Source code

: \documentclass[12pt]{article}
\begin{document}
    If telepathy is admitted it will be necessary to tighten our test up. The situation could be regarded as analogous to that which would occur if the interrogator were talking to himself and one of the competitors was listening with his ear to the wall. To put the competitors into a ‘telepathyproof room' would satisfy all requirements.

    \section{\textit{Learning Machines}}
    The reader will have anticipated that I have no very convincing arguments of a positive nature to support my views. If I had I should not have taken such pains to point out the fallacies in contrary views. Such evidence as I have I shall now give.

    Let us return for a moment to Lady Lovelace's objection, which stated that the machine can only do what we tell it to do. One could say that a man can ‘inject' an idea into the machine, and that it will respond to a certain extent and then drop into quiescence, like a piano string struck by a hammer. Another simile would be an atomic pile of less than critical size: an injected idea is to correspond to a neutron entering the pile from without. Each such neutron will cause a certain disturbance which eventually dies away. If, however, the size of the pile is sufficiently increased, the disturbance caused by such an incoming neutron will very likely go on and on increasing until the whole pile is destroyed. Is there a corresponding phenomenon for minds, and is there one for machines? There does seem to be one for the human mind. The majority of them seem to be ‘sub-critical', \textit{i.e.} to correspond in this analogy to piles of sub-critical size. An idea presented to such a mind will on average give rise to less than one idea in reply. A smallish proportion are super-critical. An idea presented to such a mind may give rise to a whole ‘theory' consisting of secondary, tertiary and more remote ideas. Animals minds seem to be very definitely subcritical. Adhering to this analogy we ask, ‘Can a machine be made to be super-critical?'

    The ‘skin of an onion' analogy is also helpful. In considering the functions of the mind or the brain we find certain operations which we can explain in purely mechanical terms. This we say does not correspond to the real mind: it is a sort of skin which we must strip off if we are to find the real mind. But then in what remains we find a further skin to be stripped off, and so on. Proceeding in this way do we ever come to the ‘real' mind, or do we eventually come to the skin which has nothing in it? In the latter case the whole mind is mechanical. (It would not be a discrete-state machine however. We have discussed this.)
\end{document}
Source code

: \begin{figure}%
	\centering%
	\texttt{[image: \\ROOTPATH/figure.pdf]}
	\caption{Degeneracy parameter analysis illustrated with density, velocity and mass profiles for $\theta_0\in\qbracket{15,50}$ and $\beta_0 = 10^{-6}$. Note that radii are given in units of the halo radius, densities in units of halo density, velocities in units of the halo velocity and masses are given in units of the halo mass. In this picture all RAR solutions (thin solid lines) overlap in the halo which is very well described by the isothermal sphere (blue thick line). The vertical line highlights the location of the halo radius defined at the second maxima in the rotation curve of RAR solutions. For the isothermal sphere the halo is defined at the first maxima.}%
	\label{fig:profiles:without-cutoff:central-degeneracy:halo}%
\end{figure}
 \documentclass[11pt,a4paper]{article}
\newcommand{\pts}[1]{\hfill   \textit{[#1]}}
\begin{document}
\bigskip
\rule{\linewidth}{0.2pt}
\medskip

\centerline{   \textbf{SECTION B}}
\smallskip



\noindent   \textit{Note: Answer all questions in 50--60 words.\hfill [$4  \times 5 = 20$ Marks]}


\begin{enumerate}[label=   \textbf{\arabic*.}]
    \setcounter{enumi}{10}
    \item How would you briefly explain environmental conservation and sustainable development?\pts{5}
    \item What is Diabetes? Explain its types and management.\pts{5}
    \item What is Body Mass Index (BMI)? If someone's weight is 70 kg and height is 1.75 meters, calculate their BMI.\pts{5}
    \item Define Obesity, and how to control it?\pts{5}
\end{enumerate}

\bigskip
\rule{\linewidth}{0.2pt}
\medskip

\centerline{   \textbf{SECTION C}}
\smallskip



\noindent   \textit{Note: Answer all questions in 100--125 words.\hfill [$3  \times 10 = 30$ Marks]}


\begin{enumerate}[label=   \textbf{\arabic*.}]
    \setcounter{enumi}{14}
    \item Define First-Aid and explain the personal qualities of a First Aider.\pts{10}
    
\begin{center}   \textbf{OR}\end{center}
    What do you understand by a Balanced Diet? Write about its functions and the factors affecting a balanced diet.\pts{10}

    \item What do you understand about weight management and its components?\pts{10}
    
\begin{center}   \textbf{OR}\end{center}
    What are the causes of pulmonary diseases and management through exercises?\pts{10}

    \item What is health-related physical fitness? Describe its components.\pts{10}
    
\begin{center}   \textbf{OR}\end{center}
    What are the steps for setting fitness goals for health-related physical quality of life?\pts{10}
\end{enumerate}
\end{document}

————————

Activity = Reproduce every record exactly, line by line.

Task solution =
Source code

: \documentclass[12pt]{article}
\begin{document}
    If telepathy is admitted it will be necessary to tighten our test up. The situation could be regarded as analogous to that which would occur if the interrogator were talking to himself and one of the competitors was listening with his ear to the wall. To put the competitors into a ‘telepathyproof room' would satisfy all requirements.

    \section{\textit{Learning Machines}}
    The reader will have anticipated that I have no very convincing arguments of a positive nature to support my views. If I had I should not have taken such pains to point out the fallacies in contrary views. Such evidence as I have I shall now give.

    Let us return for a moment to Lady Lovelace's objection, which stated that the machine can only do what we tell it to do. One could say that a man can ‘inject' an idea into the machine, and that it will respond to a certain extent and then drop into quiescence, like a piano string struck by a hammer. Another simile would be an atomic pile of less than critical size: an injected idea is to correspond to a neutron entering the pile from without. Each such neutron will cause a certain disturbance which eventually dies away. If, however, the size of the pile is sufficiently increased, the disturbance caused by such an incoming neutron will very likely go on and on increasing until the whole pile is destroyed. Is there a corresponding phenomenon for minds, and is there one for machines? There does seem to be one for the human mind. The majority of them seem to be ‘sub-critical', \textit{i.e.} to correspond in this analogy to piles of sub-critical size. An idea presented to such a mind will on average give rise to less than one idea in reply. A smallish proportion are super-critical. An idea presented to such a mind may give rise to a whole ‘theory' consisting of secondary, tertiary and more remote ideas. Animals minds seem to be very definitely subcritical. Adhering to this analogy we ask, ‘Can a machine be made to be super-critical?'

    The ‘skin of an onion' analogy is also helpful. In considering the functions of the mind or the brain we find certain operations which we can explain in purely mechanical terms. This we say does not correspond to the real mind: it is a sort of skin which we must strip off if we are to find the real mind. But then in what remains we find a further skin to be stripped off, and so on. Proceeding in this way do we ever come to the ‘real' mind, or do we eventually come to the skin which has nothing in it? In the latter case the whole mind is mechanical. (It would not be a discrete-state machine however. We have discussed this.)
\end{document}
Source code

: \begin{figure}%
	\centering%
	\texttt{[image: \\ROOTPATH/figure.pdf]}
	\caption{Degeneracy parameter analysis illustrated with density, velocity and mass profiles for $\theta_0\in\qbracket{15,50}$ and $\beta_0 = 10^{-6}$. Note that radii are given in units of the halo radius, densities in units of halo density, velocities in units of the halo velocity and masses are given in units of the halo mass. In this picture all RAR solutions (thin solid lines) overlap in the halo which is very well described by the isothermal sphere (blue thick line). The vertical line highlights the location of the halo radius defined at the second maxima in the rotation curve of RAR solutions. For the isothermal sphere the halo is defined at the first maxima.}%
	\label{fig:profiles:without-cutoff:central-degeneracy:halo}%
\end{figure}
 \documentclass[11pt,a4paper]{article}
\newcommand{\pts}[1]{\hfill   \textit{[#1]}}
\begin{document}
\bigskip
\rule{\linewidth}{0.2pt}
\medskip

\centerline{   \textbf{SECTION B}}
\smallskip



\noindent   \textit{Note: Answer all questions in 50--60 words.\hfill [$4  \times 5 = 20$ Marks]}


\begin{enumerate}[label=   \textbf{\arabic*.}]
    \setcounter{enumi}{10}
    \item How would you briefly explain environmental conservation and sustainable development?\pts{5}
    \item What is Diabetes? Explain its types and management.\pts{5}
    \item What is Body Mass Index (BMI)? If someone's weight is 70 kg and height is 1.75 meters, calculate their BMI.\pts{5}
    \item Define Obesity, and how to control it?\pts{5}
\end{enumerate}

\bigskip
\rule{\linewidth}{0.2pt}
\medskip

\centerline{   \textbf{SECTION C}}
\smallskip



\noindent   \textit{Note: Answer all questions in 100--125 words.\hfill [$3  \times 10 = 30$ Marks]}


\begin{enumerate}[label=   \textbf{\arabic*.}]
    \setcounter{enumi}{14}
    \item Define First-Aid and explain the personal qualities of a First Aider.\pts{10}
    
\begin{center}   \textbf{OR}\end{center}
    What do you understand by a Balanced Diet? Write about its functions and the factors affecting a balanced diet.\pts{10}

    \item What do you understand about weight management and its components?\pts{10}
    
\begin{center}   \textbf{OR}\end{center}
    What are the causes of pulmonary diseases and management through exercises?\pts{10}

    \item What is health-related physical fitness? Describe its components.\pts{10}
    
\begin{center}   \textbf{OR}\end{center}
    What are the steps for setting fitness goals for health-related physical quality of life?\pts{10}
\end{enumerate}
\end{document}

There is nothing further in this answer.